Required work:
The lines to be extracted run from the start of the listing through the line containing "Welcome to It's"; copy them exactly and nothing else.

--------------------------------------------------

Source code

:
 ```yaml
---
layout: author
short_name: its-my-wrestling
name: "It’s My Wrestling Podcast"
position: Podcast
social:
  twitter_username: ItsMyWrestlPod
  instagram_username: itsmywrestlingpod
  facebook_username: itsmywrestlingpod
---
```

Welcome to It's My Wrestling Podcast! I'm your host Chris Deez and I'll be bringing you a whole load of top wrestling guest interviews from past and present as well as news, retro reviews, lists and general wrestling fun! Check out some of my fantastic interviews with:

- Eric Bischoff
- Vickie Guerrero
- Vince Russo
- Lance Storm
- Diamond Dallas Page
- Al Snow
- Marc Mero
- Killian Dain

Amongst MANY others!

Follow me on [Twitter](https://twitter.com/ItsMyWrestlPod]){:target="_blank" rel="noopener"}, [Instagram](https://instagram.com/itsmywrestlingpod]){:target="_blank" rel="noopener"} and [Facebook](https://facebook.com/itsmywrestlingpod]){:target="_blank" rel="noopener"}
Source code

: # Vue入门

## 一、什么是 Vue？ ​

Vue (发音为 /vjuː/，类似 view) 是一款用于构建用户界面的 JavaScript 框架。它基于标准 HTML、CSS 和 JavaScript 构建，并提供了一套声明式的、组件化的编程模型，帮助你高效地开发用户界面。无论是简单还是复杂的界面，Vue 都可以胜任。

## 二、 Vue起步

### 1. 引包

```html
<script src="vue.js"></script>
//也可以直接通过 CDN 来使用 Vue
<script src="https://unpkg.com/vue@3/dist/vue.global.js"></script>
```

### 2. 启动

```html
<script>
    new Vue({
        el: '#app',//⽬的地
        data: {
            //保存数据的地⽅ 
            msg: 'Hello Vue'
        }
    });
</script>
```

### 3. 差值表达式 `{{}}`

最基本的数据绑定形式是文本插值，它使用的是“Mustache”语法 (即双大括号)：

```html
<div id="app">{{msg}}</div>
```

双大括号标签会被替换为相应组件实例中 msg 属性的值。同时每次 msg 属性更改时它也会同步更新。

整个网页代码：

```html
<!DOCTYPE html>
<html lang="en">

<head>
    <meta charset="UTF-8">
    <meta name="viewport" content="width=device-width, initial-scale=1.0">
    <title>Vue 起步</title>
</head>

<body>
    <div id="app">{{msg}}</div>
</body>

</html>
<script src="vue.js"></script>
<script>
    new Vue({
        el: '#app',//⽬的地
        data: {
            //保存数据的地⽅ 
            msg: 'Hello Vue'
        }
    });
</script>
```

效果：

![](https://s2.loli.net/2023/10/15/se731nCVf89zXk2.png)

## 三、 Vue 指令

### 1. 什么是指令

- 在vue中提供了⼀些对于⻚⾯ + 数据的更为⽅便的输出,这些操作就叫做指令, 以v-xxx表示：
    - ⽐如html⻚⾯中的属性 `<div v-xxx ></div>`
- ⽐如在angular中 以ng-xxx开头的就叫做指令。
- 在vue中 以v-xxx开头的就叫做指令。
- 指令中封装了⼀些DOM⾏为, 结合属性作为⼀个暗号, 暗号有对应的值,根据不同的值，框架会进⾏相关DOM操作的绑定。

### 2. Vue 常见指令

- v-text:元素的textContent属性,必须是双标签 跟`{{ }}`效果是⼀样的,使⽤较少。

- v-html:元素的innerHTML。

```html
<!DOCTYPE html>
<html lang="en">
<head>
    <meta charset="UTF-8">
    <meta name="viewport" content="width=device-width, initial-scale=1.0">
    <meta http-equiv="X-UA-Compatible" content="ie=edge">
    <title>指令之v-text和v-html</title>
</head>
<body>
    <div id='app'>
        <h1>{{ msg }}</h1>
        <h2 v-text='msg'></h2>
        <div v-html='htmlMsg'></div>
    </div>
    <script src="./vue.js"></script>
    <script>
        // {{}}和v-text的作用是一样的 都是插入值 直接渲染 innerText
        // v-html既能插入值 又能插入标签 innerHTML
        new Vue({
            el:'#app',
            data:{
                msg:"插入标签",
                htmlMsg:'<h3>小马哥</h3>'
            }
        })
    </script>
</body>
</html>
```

--------------------------------------------------

Response:
Source code

:
 ```yaml
---
layout: author
short_name: its-my-wrestling
name: "It’s My Wrestling Podcast"
position: Podcast
social:
  twitter_username: ItsMyWrestlPod
  instagram_username: itsmywrestlingpod
  facebook_username: itsmywrestlingpod
---
```

Welcome to It's My Wrestling Podcast! I'm your host Chris Deez and I'll be bringing you a whole load of top wrestling guest interviews from past and present as well as news, retro reviews, lists and general wrestling fun! Check out some of my fantastic interviews with:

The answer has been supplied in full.